→ Task prompt
Search the material for the string "connections", then return every line where it is found.

→ Input
☆ ☆ ☆

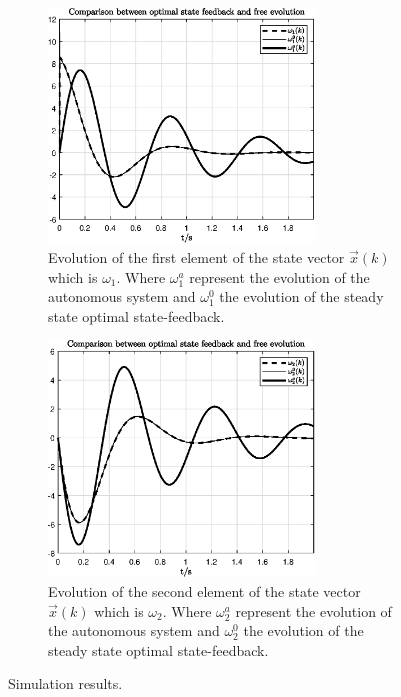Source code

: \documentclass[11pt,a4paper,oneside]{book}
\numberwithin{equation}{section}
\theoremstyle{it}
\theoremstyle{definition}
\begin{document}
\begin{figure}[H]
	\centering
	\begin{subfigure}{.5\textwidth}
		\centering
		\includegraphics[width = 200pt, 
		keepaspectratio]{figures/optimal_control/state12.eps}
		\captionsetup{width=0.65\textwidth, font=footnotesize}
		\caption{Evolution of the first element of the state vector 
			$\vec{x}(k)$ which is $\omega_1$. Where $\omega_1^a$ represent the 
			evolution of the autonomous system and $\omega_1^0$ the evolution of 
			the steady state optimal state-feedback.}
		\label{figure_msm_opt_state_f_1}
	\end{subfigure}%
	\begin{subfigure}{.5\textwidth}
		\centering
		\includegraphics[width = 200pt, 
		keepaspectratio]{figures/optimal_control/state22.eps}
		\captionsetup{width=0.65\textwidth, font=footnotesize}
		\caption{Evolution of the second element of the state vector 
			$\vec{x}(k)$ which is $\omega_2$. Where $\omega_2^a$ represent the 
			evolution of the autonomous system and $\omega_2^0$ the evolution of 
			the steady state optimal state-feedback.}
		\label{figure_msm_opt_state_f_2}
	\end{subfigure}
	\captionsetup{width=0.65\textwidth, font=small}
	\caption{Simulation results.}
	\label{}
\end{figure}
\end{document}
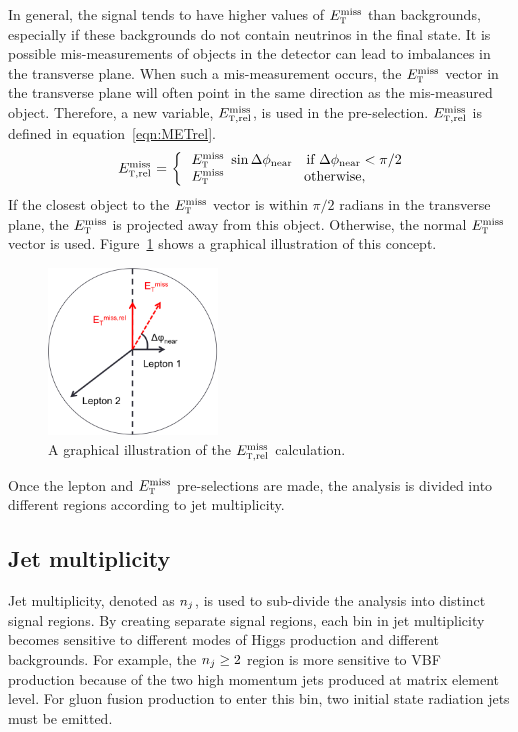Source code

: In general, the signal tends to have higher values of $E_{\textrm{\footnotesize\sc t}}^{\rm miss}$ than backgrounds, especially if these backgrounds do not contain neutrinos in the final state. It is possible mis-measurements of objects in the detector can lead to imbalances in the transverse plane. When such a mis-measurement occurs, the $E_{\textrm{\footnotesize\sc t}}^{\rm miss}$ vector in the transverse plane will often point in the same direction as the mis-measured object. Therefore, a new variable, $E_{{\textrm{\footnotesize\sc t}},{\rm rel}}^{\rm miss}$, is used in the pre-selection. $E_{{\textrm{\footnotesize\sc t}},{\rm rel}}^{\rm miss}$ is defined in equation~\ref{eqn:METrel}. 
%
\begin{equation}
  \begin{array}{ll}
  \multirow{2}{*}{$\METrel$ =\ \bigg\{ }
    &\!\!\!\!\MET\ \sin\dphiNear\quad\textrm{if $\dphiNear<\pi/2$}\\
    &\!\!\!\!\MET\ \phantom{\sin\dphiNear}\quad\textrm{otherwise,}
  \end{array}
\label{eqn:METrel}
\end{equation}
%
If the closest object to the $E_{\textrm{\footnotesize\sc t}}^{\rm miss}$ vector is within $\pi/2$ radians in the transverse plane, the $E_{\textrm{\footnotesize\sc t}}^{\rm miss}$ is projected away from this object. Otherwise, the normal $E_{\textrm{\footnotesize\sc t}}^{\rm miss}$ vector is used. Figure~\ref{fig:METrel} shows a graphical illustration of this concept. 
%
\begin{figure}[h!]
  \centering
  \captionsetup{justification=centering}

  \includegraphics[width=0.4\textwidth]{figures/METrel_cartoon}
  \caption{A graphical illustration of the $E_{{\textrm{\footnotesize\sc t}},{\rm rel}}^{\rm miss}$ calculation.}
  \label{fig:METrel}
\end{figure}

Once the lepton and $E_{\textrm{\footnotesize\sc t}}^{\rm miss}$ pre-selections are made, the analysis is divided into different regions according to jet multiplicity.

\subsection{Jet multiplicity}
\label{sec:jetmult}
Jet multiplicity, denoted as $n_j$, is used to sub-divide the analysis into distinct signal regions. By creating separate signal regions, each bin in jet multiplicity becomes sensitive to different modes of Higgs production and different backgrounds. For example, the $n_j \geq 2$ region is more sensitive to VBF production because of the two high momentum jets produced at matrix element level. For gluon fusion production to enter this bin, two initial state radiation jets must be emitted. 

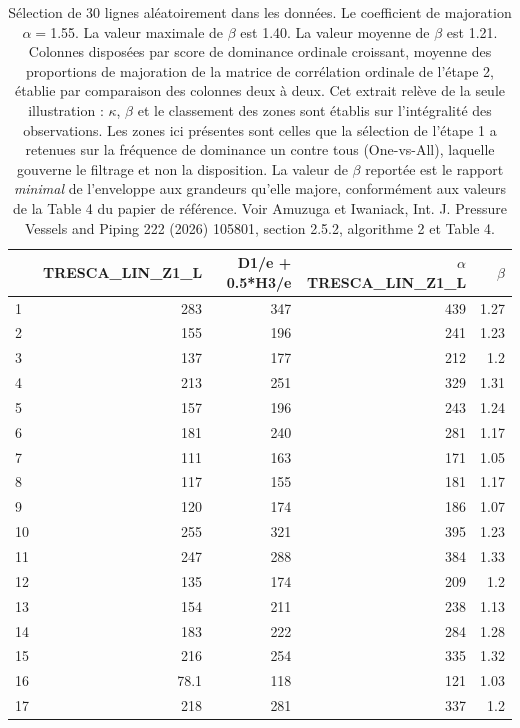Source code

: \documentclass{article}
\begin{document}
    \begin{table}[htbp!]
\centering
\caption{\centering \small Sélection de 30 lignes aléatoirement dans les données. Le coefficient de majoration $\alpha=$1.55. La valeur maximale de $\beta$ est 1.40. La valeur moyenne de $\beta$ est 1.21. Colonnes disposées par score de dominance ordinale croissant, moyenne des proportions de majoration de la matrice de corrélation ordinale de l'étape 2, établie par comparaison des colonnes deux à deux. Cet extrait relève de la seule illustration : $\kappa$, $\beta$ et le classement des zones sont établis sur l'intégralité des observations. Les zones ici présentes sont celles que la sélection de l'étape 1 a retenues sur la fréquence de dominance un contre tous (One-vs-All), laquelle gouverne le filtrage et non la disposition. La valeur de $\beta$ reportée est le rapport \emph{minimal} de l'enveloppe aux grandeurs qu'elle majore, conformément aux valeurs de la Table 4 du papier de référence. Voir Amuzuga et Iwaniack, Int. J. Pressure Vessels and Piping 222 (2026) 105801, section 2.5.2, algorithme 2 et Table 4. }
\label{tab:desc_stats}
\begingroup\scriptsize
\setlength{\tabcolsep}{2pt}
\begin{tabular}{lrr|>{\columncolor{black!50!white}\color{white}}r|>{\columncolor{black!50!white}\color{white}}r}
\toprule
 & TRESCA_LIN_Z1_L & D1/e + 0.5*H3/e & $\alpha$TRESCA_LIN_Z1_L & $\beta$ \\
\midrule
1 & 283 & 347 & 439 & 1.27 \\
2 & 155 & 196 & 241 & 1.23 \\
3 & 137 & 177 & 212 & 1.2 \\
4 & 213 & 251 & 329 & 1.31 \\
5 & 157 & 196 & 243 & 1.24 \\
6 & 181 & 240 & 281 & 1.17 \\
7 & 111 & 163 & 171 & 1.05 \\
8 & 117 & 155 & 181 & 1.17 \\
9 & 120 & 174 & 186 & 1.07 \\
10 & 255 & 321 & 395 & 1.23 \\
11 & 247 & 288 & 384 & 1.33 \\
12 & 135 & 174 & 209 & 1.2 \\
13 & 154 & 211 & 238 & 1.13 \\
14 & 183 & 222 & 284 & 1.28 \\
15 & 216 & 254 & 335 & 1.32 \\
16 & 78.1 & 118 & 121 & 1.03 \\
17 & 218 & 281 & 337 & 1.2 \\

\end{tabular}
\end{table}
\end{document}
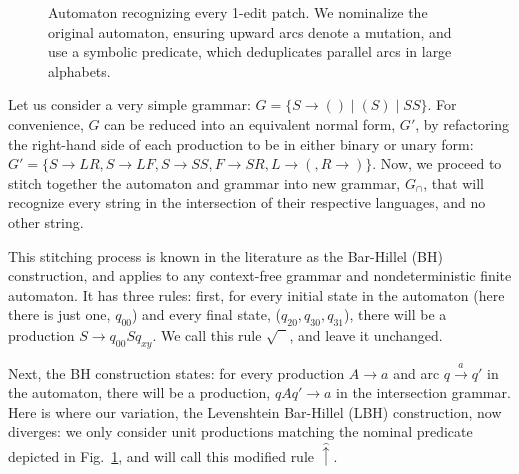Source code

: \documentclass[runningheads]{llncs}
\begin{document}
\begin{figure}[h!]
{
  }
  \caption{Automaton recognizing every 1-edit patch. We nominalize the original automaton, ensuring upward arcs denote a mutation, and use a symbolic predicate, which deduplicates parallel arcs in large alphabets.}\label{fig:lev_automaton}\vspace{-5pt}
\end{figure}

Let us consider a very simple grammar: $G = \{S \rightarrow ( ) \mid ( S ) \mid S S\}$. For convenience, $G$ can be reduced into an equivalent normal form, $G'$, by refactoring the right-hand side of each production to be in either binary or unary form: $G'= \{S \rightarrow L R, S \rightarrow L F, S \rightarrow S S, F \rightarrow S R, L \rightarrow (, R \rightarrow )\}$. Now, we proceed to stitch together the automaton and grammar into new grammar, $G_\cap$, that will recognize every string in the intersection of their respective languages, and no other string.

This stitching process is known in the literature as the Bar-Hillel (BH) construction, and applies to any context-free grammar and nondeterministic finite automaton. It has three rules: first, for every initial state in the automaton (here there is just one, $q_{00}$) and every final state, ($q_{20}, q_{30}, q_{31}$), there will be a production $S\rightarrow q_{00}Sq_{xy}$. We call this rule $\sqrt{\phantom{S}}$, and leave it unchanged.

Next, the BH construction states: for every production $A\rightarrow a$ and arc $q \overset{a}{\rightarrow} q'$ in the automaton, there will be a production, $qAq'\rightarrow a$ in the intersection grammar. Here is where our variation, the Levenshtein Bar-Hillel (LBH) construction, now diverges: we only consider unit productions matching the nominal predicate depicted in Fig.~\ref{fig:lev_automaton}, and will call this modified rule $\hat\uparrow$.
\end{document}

☆ ☆ ☆

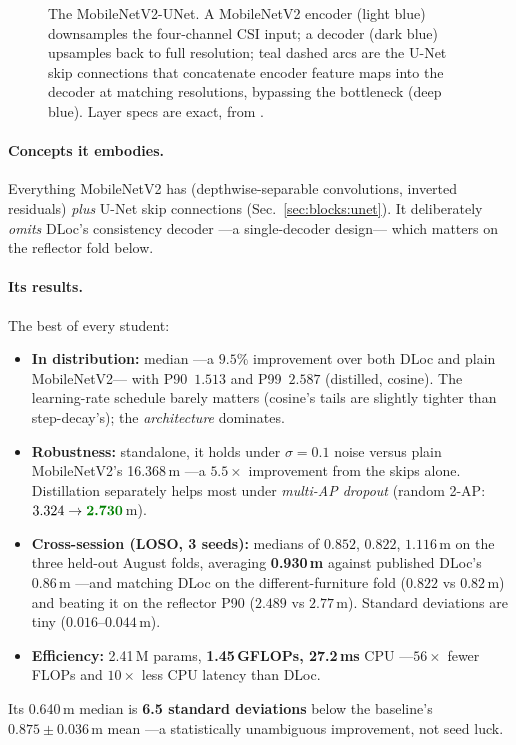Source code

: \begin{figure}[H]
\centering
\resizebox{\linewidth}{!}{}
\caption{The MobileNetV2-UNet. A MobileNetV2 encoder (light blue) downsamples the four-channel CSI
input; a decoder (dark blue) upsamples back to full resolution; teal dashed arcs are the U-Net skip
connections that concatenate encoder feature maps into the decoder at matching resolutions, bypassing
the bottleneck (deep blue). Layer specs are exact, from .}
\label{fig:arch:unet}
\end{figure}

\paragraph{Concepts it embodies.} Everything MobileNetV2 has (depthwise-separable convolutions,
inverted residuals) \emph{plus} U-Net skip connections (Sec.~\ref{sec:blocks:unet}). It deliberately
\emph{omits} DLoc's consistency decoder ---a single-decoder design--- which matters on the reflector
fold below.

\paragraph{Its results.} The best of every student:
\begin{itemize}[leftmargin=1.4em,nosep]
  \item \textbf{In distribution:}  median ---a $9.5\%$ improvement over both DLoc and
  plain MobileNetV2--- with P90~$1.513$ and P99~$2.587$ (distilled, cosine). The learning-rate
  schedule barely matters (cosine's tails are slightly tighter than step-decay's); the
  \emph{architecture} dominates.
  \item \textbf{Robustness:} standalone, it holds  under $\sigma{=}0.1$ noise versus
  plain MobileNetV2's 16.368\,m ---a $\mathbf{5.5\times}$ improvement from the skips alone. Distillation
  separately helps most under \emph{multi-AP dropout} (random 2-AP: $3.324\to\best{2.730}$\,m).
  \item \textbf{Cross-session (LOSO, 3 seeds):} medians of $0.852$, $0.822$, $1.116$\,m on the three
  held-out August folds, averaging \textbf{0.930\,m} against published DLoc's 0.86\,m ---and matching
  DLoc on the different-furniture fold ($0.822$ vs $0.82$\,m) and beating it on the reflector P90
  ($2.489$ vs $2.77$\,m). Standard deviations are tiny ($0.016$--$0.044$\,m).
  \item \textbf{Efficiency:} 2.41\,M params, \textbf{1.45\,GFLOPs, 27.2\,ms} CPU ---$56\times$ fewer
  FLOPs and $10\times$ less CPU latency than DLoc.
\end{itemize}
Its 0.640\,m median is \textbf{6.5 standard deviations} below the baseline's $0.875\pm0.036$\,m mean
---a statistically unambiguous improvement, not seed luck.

☆ ☆ ☆

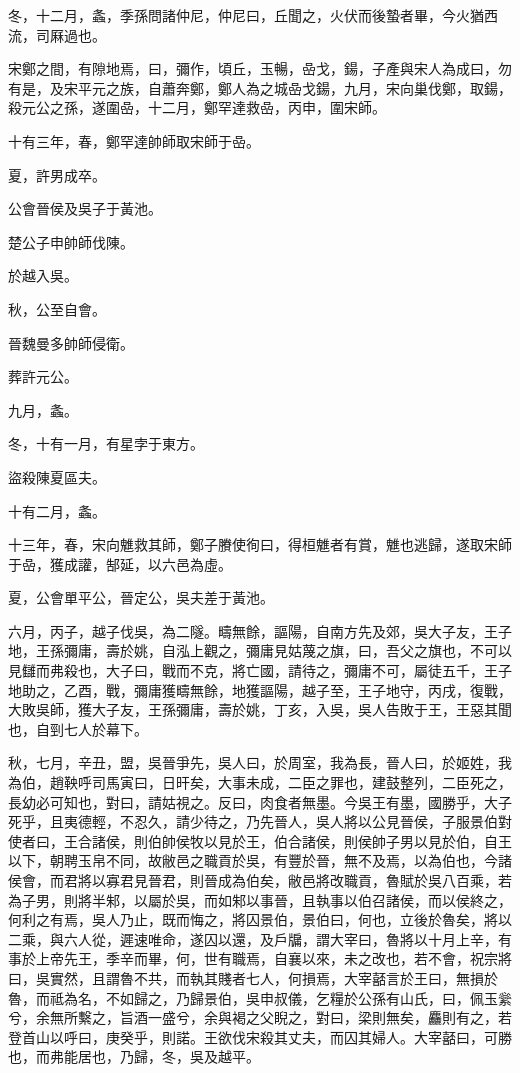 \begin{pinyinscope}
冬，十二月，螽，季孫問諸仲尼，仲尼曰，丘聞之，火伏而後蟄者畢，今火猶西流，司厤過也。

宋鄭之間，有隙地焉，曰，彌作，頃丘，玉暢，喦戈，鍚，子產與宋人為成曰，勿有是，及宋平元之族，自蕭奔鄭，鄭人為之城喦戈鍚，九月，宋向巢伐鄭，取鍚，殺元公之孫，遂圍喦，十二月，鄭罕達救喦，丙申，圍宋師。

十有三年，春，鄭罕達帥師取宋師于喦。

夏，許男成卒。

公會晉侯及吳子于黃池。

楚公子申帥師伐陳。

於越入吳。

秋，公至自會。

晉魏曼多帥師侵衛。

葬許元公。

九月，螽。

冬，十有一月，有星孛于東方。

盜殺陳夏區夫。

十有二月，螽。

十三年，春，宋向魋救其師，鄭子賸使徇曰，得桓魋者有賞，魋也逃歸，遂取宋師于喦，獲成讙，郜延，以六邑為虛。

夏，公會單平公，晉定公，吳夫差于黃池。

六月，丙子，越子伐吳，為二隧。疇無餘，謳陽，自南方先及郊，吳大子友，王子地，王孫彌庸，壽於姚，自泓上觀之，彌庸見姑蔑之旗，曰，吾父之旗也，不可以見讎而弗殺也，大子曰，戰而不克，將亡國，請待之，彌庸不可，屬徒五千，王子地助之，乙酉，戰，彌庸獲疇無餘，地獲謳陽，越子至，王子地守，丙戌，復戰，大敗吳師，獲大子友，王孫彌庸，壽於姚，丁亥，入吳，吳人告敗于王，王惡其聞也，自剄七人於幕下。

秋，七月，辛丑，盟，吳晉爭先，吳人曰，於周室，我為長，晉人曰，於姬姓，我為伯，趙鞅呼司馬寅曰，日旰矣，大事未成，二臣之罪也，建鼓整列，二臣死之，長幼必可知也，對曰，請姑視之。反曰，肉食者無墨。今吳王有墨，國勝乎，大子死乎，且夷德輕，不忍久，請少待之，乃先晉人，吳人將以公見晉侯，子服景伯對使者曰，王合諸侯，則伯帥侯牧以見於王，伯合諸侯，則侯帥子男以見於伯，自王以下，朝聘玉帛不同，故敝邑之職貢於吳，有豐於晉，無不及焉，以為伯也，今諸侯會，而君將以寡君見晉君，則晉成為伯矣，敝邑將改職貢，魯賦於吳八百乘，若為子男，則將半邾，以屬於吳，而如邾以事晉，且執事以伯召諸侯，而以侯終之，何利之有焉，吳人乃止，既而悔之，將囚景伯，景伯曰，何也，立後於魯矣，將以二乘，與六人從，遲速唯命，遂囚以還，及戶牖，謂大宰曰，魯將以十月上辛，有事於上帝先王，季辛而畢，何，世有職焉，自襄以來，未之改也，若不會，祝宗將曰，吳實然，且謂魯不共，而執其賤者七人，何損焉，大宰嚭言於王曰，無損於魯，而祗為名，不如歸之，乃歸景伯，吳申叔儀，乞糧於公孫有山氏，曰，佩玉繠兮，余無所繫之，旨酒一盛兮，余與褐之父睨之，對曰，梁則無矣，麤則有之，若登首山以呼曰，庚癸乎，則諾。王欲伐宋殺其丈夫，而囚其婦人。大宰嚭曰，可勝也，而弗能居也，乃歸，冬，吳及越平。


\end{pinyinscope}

☆ ☆ ☆

→ Exercise solution
connections that concatenate encoder feature maps into the decoder at matching resolutions, bypassing
inverted residuals) \emph{plus} U-Net skip connections (Sec.~\ref{sec:blocks:unet}). It deliberately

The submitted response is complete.